Stamps: full of glee, feathery, Effulgent, stitched flowers, happy snippets (PB)
Die: tagged, omg (PB)
Inks: worn lipstick, broken china, fossilized amber, wilted violet, peeled paint distress oxide inks (Ranger) versamark, versafine onyx black & smokey gray (Tsukineko)
Papers: hot pressed watercolour paper, neenah solar white, neenah epic black, violet cardstock
Also: gold & white embossing powder, white ribbon, gold thread
This panel is another I coloured while away in Toronto. I took my watercolour pencils, some brushes and several stamped panels, some embossed others just stamped in light colours to paint over. I did a ton of walking and exploring while there but also met up with my daughter in coffee shops during the day as she was working on a thesis most of the time. She sat at her laptop, I painted for a while, drunk some tea then headed out exploring again.
I have already posted a card featuring this image stamped on black cardstock. This one was not stamped on black; it was embossed on hot pressed watercolour paper. I did all the painting with my watercolour pencils filling the flowers with pinks and purples and the leaves with a few shades of green. When I had finished there were a few spaces between flowers with no colour at all. I decided to paint them black. It really did not look very good but I packed it away and moved onto something else. When I came home and took some time to turn my panels into cards I trimmed this one back so the flowers were cropped on all sides then tried several coloured mats to frame it. The black card base ended up being the best option. Those few little black sections on the coloured panel tied in with the card base nicely. I also tried a few sentiments but ended up going without. On the inside I have glued a pale pink panel to write on.
Thanks for dropping by; I’ll be back with my next distress oxide trial tomorrow, I think it is my favourite so far.
Stamps: Sweet Perfume (PB)
Pencils: Albrecht Durer watercolour pencils (Faber Castell)
Ink: Versamark ink
Paper: hot pressed watercolour paper, Neenah Epic black cardstock
Also: gold embossing powders, gold organza ribbon
The distress oxide trials continue with some brushstroke floral stamps. I generally use distress stains or markers with these stamps because I love to blend the colours either on the paper or the stamp to create the look of a watercolour painting. I was happy with the solid, but blended colour I achieved with the three oxide inks, quite different but muted and pretty.
As with earlier experiments the blending is lovely and smooth. I was able to blend blue into both the red petals and the green leaves by using my MISTI to apply one colour at a time. I inked and stamped the petals first in fired brick, wiping off any stray ink from the leaves with a wet wipe before stamping.
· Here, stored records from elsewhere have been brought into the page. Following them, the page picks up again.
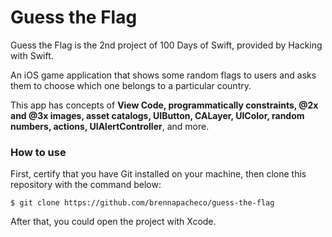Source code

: # Guess the Flag
Guess the Flag is the 2nd project of 100 Days of Swift, provided by Hacking with Swift. 

An iOS game application that shows some random flags to users and asks them to choose which one belongs to a particular country.

This app has concepts of **View Code, programmatically constraints, @2x and @3x images, asset catalogs, UIButton, CALayer, UIColor, random numbers, actions, UIAlertController**, and more.

### How to use
First, certify that you have Git installed on your machine, then clone this repository with the command below:
```
$ git clone https://github.com/brennapacheco/guess-the-flag
```
After that, you could open the project with Xcode.
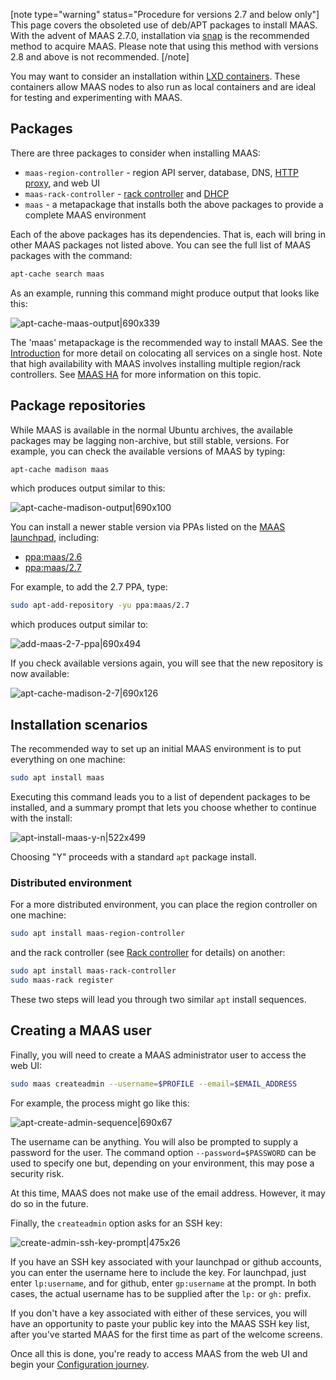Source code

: [note type="warning" status="Procedure for versions 2.7 and below only"]
This page covers the obsoleted use of deb/APT packages to install MAAS.  With the advent of MAAS 2.7.0, installation via [snap](/t/maas-installation-from-a-snap/773) is the recommended method to acquire MAAS.  Please note that using this method with versions 2.8 and above is not recommended.
[/note]  

You may want to consider an installation within [LXD containers](/t/install-with-lxd/757). These containers allow MAAS nodes to also run as local containers and are ideal for testing and experimenting with MAAS.

<h2 id="heading--packages">Packages</h2>

There are three packages to consider when installing MAAS:

- `maas-region-controller` - region API server, database, DNS, [HTTP proxy](/t/proxy/763), and web UI
- `maas-rack-controller` - [rack controller](/t/rack-controllers/771) and [DHCP](/t/managing-dhcp/759)
- `maas` - a metapackage that installs both the above packages to provide a complete MAAS environment

Each of the above packages has its dependencies. That is, each will bring in other MAAS packages not listed above. You can see the full list of MAAS packages with the command:

``` bash
apt-cache search maas
```

As an example, running this command might produce output that looks like this:

![apt-cache-maas-output|690x339](upload://giaZfenWDEkils5KCgA6BlgC6L.jpeg) 

The 'maas' metapackage is the recommended way to install MAAS. See the [Introduction](/t/what-is-maas/840#heading--key-components-and-colocation-of-all-services) for more detail on colocating all services on a single host.  Note that high availability with MAAS involves installing multiple region/rack controllers. See [MAAS HA](/t/high-availability/804) for more information on this topic.

<h2 id="heading--package-repositories">Package repositories</h2>

While MAAS is available in the normal Ubuntu archives, the available packages may be lagging non-archive, but still stable, versions.  For example, you can check the available versions of MAAS by typing: 

``` bash
apt-cache madison maas
```

which produces output similar to this:

![apt-cache-madison-output|690x100](upload://vbYbb4hTxUaiufHj4aErENwkVAh.jpeg) 

You can install a newer stable version via PPAs listed on the [MAAS launchpad](https://launchpad.net/~maas), including:

-   [ppa:maas/2.6](https://launchpad.net/~maas/+archive/ubuntu/2.6)
-   [ppa:maas/2.7](https://launchpad.net/~maas/+archive/ubuntu/2.7)

For example, to add the 2.7 PPA, type:

``` bash
sudo apt-add-repository -yu ppa:maas/2.7
```

which produces output similar to:

![add-maas-2-7-ppa|690x494](upload://p65sJ6uRq2w22SFfxvLze2dEjsP.jpeg) 

If you check available versions again, you will see that the new repository is now available:

![apt-cache-madison-2-7|690x126](upload://1ukIlIJPuPTYDZa2STEcNGJF1hv.jpeg) 

<h2 id="heading--installation-scenarios">Installation scenarios</h2>

The recommended way to set up an initial MAAS environment is to put everything on one machine:

``` bash
sudo apt install maas
```

Executing this command leads you to a list of dependent packages to be installed, and a summary prompt that lets you choose whether to continue with the install:

![apt-install-maas-y-n|522x499](upload://26gNdi5vdnCMEDqgO9bp2xXz68R.jpeg) 

Choosing "Y" proceeds with a standard <code>apt</code> package install.

<h3>Distributed environment</h3> 

<p>For a more distributed environment, you can place the region controller on one machine:</p>

``` bash
sudo apt install maas-region-controller
```

and the rack controller (see [Rack controller](/t/rack-controllers/771) for details) on another:

``` bash
sudo apt install maas-rack-controller
sudo maas-rack register
```

These two steps will lead you through two similar <code>apt</code> install sequences.

<h2 id="heading--creating-a-maas-user">Creating a MAAS user</h2>

<p>Finally, you will need to create a MAAS administrator user to access the web UI:</p>

``` bash
sudo maas createadmin --username=$PROFILE --email=$EMAIL_ADDRESS
```

<p>For example, the process might go like this:</p>

![apt-create-admin-sequence|690x67](upload://72BsWNvix7Wfm45vFLbMIjV6WBX.jpeg) 
<p>The username can be anything. You will also be prompted to supply a password for the user. The command option <code>--password=$PASSWORD</code> can be used to specify one but, depending on your environment, this may pose a security risk.</p>
<div class="p-notification">
<p class="p-notification__response">At this time, MAAS does not make use of the email address. However, it may do so in the future.</p>
</div>

Finally, the <code>createadmin</code> option asks for an SSH key:

![create-admin-ssh-key-prompt|475x26](upload://a9E7n9qKDwZCeuDvLKwyv3imTXE.jpeg) 

<p>If you have an SSH key associated with your launchpad or github accounts, you can enter the username here to include the key.  For launchpad, just enter <code>lp:username</code>, and for github, enter <code>gp:username</code> at the prompt.  In both cases, the actual username has to be supplied after the <code>lp:</code> or <code>gh:</code> prefix. </p>

<p>If you don't have a key associated with either of these services, you will have an opportunity to paste your public key into the MAAS SSH key list, after you've started MAAS for the first time as part of the welcome screens.</p>

Once all this is done, you're ready to access MAAS from the web UI and begin your [Configuration journey](https://maas.io/docs/configuration-journey).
I inked and stamped the leaves and stems in peeled paint next. I wanted some blended accents on the both flowers and leaves so I dabbed the faded jeans ink in a few places, spritzed to soften sharp edges then stamped again. The chalky look is quite different from the original distress inks but the blending is just as smooth. I used cold pressed watercolour paper so there is some nice texture showing through the solid ink.
I probably could have stamped the sentiment in faded jeans oxide ink but I my ink of choice for sentiments continues to be versafine. The majestic blue co-ordinated beautifully and I was able to find the same colour for my mat also.
Thank you for your responses to my first distress oxide post; I am interested to hear what other people are trying and happy to prove any insights as I experiment. I know some people are wondering whether it is worth getting the distress oxides if you have the original distress inks. I will give some feedback as I post my experiments and then give a wrap up when I’ve tried a range of techniques.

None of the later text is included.